Nest for showers - coltr

This might already exist, but when will we have Nest for showers? Or water temp in general? Turn knob to perfect degree. Save settings, remember your preferences. Potentially conserve water and energy. I&#x27;d like this.
======
gregschlom
Honestly, after using one of those fancy showers that had exactly the features
you describe, it was a huge pain in the ass:

1\. I'm extremely short-sighted, and of course I don't wear glasses when I
shower, so reading the LCD display to make adjustments was a pain in the ass.

2\. There was an option to save settings for guests (which I was) but I never
bothered taking the time to use it, so every time I wanted to shower I had to
set everything correctly again. Took me like 3 minutes before I could shower.
The UI was quite poor, so arguably this could be improved but still...

3\. The temperature would reset to the default value if I turned the shower
off and didn't turn it back on soon enough.
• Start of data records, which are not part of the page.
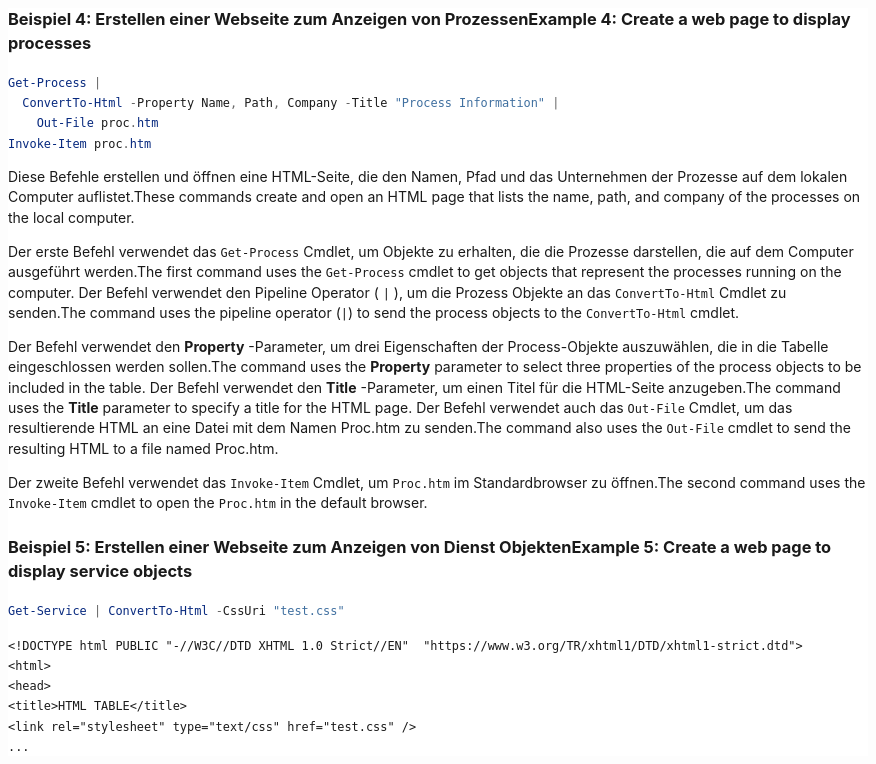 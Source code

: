 ### <span data-ttu-id="1b462-130">Beispiel 4: Erstellen einer Webseite zum Anzeigen von Prozessen</span><span class="sxs-lookup"><span data-stu-id="1b462-130">Example 4: Create a web page to display processes</span></span>

```powershell
Get-Process |
  ConvertTo-Html -Property Name, Path, Company -Title "Process Information" |
    Out-File proc.htm
Invoke-Item proc.htm
```

<span data-ttu-id="1b462-131">Diese Befehle erstellen und öffnen eine HTML-Seite, die den Namen, Pfad und das Unternehmen der Prozesse auf dem lokalen Computer auflistet.</span><span class="sxs-lookup"><span data-stu-id="1b462-131">These commands create and open an HTML page that lists the name, path, and company of the processes on the local computer.</span></span>

<span data-ttu-id="1b462-132">Der erste Befehl verwendet das `Get-Process` Cmdlet, um Objekte zu erhalten, die die Prozesse darstellen, die auf dem Computer ausgeführt werden.</span><span class="sxs-lookup"><span data-stu-id="1b462-132">The first command uses the `Get-Process` cmdlet to get objects that represent the processes running on the computer.</span></span> <span data-ttu-id="1b462-133">Der Befehl verwendet den Pipeline Operator ( `|` ), um die Prozess Objekte an das `ConvertTo-Html` Cmdlet zu senden.</span><span class="sxs-lookup"><span data-stu-id="1b462-133">The command uses the pipeline operator (`|`) to send the process objects to the `ConvertTo-Html` cmdlet.</span></span>

<span data-ttu-id="1b462-134">Der Befehl verwendet den **Property** -Parameter, um drei Eigenschaften der Process-Objekte auszuwählen, die in die Tabelle eingeschlossen werden sollen.</span><span class="sxs-lookup"><span data-stu-id="1b462-134">The command uses the **Property** parameter to select three properties of the process objects to be included in the table.</span></span> <span data-ttu-id="1b462-135">Der Befehl verwendet den **Title** -Parameter, um einen Titel für die HTML-Seite anzugeben.</span><span class="sxs-lookup"><span data-stu-id="1b462-135">The command uses the **Title** parameter to specify a title for the HTML page.</span></span> <span data-ttu-id="1b462-136">Der Befehl verwendet auch das `Out-File` Cmdlet, um das resultierende HTML an eine Datei mit dem Namen Proc.htm zu senden.</span><span class="sxs-lookup"><span data-stu-id="1b462-136">The command also uses the `Out-File` cmdlet to send the resulting HTML to a file named Proc.htm.</span></span>

<span data-ttu-id="1b462-137">Der zweite Befehl verwendet das `Invoke-Item` Cmdlet, um `Proc.htm` im Standardbrowser zu öffnen.</span><span class="sxs-lookup"><span data-stu-id="1b462-137">The second command uses the `Invoke-Item` cmdlet to open the `Proc.htm` in the default browser.</span></span>

### <span data-ttu-id="1b462-138">Beispiel 5: Erstellen einer Webseite zum Anzeigen von Dienst Objekten</span><span class="sxs-lookup"><span data-stu-id="1b462-138">Example 5: Create a web page to display service objects</span></span>

```powershell
Get-Service | ConvertTo-Html -CssUri "test.css"
```

```Output
<!DOCTYPE html PUBLIC "-//W3C//DTD XHTML 1.0 Strict//EN"  "https://www.w3.org/TR/xhtml1/DTD/xhtml1-strict.dtd">
<html>
<head>
<title>HTML TABLE</title>
<link rel="stylesheet" type="text/css" href="test.css" />
...
```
Back to step 2, with the added fun
of being covered in shampoo and trying to avoid the cold water drenching me
since of course I turned the shower on before realizing it had lost my
temperature settings.

Again, the UI for this system was quite poor but still. No matter how good the
UI is, the cognitive load compared to traditional system is just too heavy for
no good reason.

Just give me a knob for temperature, and a knob for jet strength, like all
modern showers. That's all I need.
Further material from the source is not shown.